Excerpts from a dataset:
Start of Block
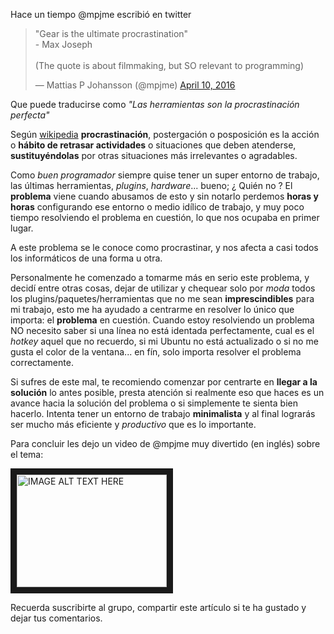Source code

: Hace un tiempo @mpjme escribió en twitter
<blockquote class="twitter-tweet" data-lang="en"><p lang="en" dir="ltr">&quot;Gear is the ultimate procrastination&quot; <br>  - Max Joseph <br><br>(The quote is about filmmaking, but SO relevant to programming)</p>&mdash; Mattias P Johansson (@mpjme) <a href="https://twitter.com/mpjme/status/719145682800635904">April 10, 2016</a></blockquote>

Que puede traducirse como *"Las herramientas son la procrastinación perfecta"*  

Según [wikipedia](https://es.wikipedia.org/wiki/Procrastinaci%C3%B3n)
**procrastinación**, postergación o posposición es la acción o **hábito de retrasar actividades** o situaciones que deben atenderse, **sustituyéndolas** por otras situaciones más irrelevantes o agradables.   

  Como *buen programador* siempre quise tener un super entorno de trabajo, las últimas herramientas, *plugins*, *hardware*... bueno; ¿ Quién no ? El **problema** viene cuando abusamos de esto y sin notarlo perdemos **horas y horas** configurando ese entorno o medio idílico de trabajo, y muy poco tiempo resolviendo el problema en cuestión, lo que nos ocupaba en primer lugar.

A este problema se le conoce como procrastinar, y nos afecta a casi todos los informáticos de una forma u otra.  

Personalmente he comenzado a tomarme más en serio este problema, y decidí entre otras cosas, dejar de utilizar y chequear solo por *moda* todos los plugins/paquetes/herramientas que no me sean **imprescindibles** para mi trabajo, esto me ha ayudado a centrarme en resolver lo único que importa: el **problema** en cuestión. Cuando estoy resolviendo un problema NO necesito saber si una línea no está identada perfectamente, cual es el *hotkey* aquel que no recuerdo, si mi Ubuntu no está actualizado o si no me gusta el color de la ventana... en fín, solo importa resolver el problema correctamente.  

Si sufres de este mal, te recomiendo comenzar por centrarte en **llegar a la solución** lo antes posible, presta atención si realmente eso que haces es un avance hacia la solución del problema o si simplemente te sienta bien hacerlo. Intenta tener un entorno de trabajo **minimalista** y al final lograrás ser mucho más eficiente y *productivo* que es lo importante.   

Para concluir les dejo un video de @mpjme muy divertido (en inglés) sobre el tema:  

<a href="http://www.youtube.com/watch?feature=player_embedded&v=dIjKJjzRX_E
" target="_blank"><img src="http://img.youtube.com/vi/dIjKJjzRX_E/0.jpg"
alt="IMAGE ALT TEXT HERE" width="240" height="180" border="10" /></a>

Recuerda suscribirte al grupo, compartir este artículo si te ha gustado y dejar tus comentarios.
End of Block
Task details.
Look above for the line with "Como *buen programador*" and the line with "Personalmente he comenzado". Write out those two lines and all the lines between them, exactly, and no others.

Answer section.
  Como *buen programador* siempre quise tener un super entorno de trabajo, las últimas herramientas, *plugins*, *hardware*... bueno; ¿ Quién no ? El **problema** viene cuando abusamos de esto y sin notarlo perdemos **horas y horas** configurando ese entorno o medio idílico de trabajo, y muy poco tiempo resolviendo el problema en cuestión, lo que nos ocupaba en primer lugar.

A este problema se le conoce como procrastinar, y nos afecta a casi todos los informáticos de una forma u otra.  

Personalmente he comenzado a tomarme más en serio este problema, y decidí entre otras cosas, dejar de utilizar y chequear solo por *moda* todos los plugins/paquetes/herramientas que no me sean **imprescindibles** para mi trabajo, esto me ha ayudado a centrarme en resolver lo único que importa: el **problema** en cuestión. Cuando estoy resolviendo un problema NO necesito saber si una línea no está identada perfectamente, cual es el *hotkey* aquel que no recuerdo, si mi Ubuntu no está actualizado o si no me gusta el color de la ventana... en fín, solo importa resolver el problema correctamente.  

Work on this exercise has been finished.